The American Civil Liberties Union of Colorado (ACLU) originally brought a lawsuit with Terrill Johnson against the City of Denver and a variety of police officers and officials. The ACLU sought disclosure of police investigation records concerning Johnson’s complaint that Denver police officers had engaged in racial profiling, used excessive force, arrested him without justification, and engaged in other improper conduct. The ACLU also sought a broad declaratory judgment that no Denver police officers enjoyed any privacy rights in any internal affairs files.
A trial court granted access to Johnson’s files, but denied the broad request for a ruling on privacy rights. The ACLU challenged the decision in the Colorado Court of Appeals. The Court upheld the dismissal of the ACLU’s request.
The Court held that the Colorado Criminal Justice Records Act, the law under which the ACLU sought the records, required that a court engage in a “tripartite balancing inquiry that determines (1) whether the claimant has a legitimate expectation that the materials or information will not be disclosed; (2) whether disclosure is nonetheless required to serve a compelling state interest; and (3) if so, whether the necessary disclosure will occur in the least intrusive manner.”
Under the Act, a party resisting disclosure must show (1) that he or she has an actual or subjective expectation that the information not be disclosed, and (2) that the material or information sought to be discovered is highly personal and sensitive, and its disclosure would be offensive and objectionable to a reasonable person of ordinary sensibilities. With regard to the second, or “objective,” component of the expectation of nondisclosure, the Court observed that “the information could range from the most sensitive, such as material reflecting the intimate relationships of the claimant with other persons, to the least sensitive, such as name, address, marital status, and present employment. Depending, of course, on the circumstances of the individual case, it is less likely that information or materials in the lower tiers of this ranking will come within the zone of protection of the right to confidentiality.”

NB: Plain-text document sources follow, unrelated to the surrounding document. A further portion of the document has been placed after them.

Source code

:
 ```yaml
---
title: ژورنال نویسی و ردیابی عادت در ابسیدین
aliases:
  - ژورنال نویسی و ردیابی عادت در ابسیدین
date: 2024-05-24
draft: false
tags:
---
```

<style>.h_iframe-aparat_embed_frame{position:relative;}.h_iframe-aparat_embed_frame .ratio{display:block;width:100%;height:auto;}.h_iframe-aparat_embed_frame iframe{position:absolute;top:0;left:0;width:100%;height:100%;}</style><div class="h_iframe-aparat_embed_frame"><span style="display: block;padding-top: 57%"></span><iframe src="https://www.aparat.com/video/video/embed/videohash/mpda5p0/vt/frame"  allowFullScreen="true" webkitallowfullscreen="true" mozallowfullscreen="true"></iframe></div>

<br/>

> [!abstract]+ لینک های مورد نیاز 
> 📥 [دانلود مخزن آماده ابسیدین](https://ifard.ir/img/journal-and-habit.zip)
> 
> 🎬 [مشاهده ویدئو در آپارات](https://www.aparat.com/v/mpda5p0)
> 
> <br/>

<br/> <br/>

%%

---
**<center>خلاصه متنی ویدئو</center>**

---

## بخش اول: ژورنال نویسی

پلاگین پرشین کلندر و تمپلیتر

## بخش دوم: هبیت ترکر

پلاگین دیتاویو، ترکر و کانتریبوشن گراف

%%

In the eyes of the Court, all of these privacy considerations were necessarily fact-intensive, and required a case-by-case analysis of whether particular records were subject to disclosure:
“Here, the ACLU sought to have the trial court make a broad declaration of general applicability – namely, that Denver police officers have no reasonable expectation of privacy or no constitutionally-protected privacy interest in internal police files pertaining to the discharge of their official duties. Such a declaration would obviate the need for any case-specific inquiry regarding the first prong of the balancing inquiry whenever such information is requested. We agree with the trial court that the declaration sought by the ACLU here was unavailable. Rather, the existence of an expectation of privacy turns on the specific facts of each individual case. Thus, the expectation of privacy, or lack thereof, at issue here cannot be the subject of a declaratory judgment purporting to be applicable to all cases.”
American Civil Liberties Union of Colorado v. Whitman, 2006 WL 2828851 (Colo.App. 2006).